Go over the listing below line by line, and return each one holding the string "impulsivo".

START Exercise materials

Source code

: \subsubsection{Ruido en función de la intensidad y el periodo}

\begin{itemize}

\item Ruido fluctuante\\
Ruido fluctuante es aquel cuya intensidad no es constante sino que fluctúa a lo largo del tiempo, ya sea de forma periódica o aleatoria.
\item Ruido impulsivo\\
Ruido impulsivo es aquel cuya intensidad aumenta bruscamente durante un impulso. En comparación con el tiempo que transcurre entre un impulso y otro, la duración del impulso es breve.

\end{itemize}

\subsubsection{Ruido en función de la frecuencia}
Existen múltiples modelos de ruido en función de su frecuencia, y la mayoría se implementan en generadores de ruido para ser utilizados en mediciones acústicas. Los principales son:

END Exercise materials

Answer to this problem →
\item Ruido impulsivo\\
Ruido impulsivo es aquel cuya intensidad aumenta bruscamente durante un impulso. En comparación con el tiempo que transcurre entre un impulso y otro, la duración del impulso es breve.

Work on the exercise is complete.